Until a few weeks ago, this was all very easy. Violet was a malleable child. She dressed up at Tattoo from Fantasy Island at my behest last year for Halloween and said “De Plane! De Plane!”, on command. She wore pants to school every day instead of the pressed frocks that her fellow female preschoolers wore. Her favorite movie was “Cars” and she pretended to be a race car all the time and begged for “Lightning McQueen” shoes. Until a week-and-a-half ago, both Violet and Hazel were saying that they wanted to be “Spiderman, not Spidergirl” for Halloween.
On the occasions where they viewed a commercial or cartoon premise that I found to be objectionable to feminism, I spoke to them about my dislike of it and what I thought was an enlightened alternative stance, and they seemed to get it.
In my mind, I’d done all the right things. I’d shielded them from “princess culture”. I was encouraging strong, thinking girls and was fostering their creativity without getting too mired down in being strict, allowing them to dress up in girly-girl dresses occasionally, and play with dolls, thinking that one didn’t need to resort to dressing them like tiny Gertrude Steins in order to maintain our life of bohemian-intellectual-liberalism.
And then Violet kept asking to wear “fancy dresses”.
And then she asked for a “Disney Princess” lunchbox.
And then she told me she wanted to be a “fairy princess” for Halloween.
And both girls started having major fits about everything they wore.
It’s taking me an hour to and hour-and-a half to get them dressed in the morning these days, accounting for pink, fluffy dresses being in the wash, shoes being unacceptable from moment to moment, sweaters not being worn despite gale force winds outside and all of the accompanying tantrums that seem have blown in overnight.
They also started having the sartorial tastes of bag ladies gone off their meds.
I had just purchased an abundance of high-quality, fashion forward, pants-based clothing for them for Fall. And it was all rejected.
Case in point: Here’s an outfit that I bought for Violet:
Look! It’s girly even! Tap-inspired shoes with ribbon bows! Pink faux riding crop pants! A girlish take on the classic tuxedo print shirt! What’s not to like???!!!!

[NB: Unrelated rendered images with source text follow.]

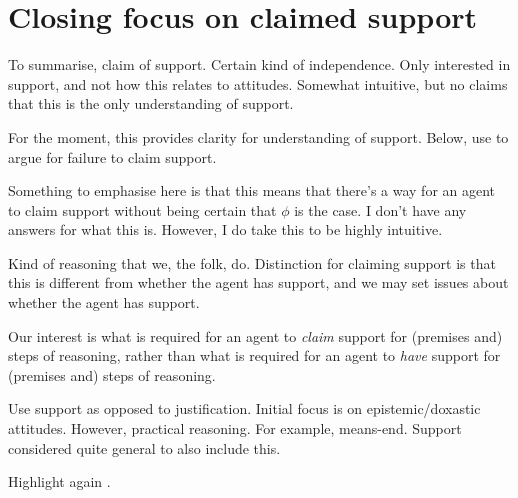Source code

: 



\section{Closing focus on claimed support}

\begin{note}
  To summarise, claim of support.
  Certain kind of independence.
  Only interested in support, and not how this relates to attitudes.
  Somewhat intuitive, but no claims that this is the only understanding of support.

  For the moment, this provides clarity for understanding of support.
  Below, use to argue for failure to claim support.
\end{note}

\begin{note}
  \color{red}
  Something to emphasise here is that this means that there's a way for an agent to claim support without being certain that \(\phi\) is the case.
  I don't have any answers for what this is.
  However, I do take this to be highly intuitive.
\end{note}


\begin{note}[Adequate]
  Kind of reasoning that we, the folk, do.
  Distinction for claiming support is that this is different from whether the agent has support, and we may set issues about whether the agent has support.

  Our interest is what is required for an agent to \emph{claim} support for (premises and) steps of reasoning, rather than what is required for an agent to \emph{have} support for (premises and) steps of reasoning.

  Use support as opposed to justification.
  Initial focus is on epistemic/doxastic attitudes.
  However, practical reasoning.
  For example, means-end.
  Support considered quite general to also include this.
\end{note}

\begin{note}
  Highlight again .
\end{note}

She insisted on wearing the following get-up.
Quel hideous. Neon green dress with ink-stain. Check. Orange knee-high socks paired with hiking shoes. Check.
And look at Hazel! She’s wearing the “if I can’t wear this second hand thing from my great-grandmother every single day for the rest of my life I will scream and spit and hit you for hours” dress. She’s also paired it with too-large rain boots on a hot day.
I did the right thing. I put away the tuxedo shirt and the tap-inspired shoes, and let them look like the crazy people they are; children who have a right not to be governed by the fashion police, children who deserve to stain their clothes with ink, children who deserve to feel good in their clothing.
And then I immediately tried to convert their choices in Halloween costumes.
“Don’t you want to be this walrus?” I said pointing to the catalog. “You could say ‘Coo Coo Kachoo!!!!?’
“Don’t you want to wear the Max in the Wolf Costume costume?!!! Look!!! It even has a crown! You could order the Wild Rumpus to begin!!!”
“I want to be a strawberry-girl.”
Fine. I give up. Gag me with a lollipop.
So I indulged and bought a photo of Alfred Lothar Wegener, the explorer, geophysicist and meteorologist who advanced the theory of Continental Drift, which led to the acceptance of Plate Tectonics. It will go in our adventure-themed media room and stare down at them every time they dare to ask to watch “Sofia the First”.
This was a man who knew how to create an ensemble.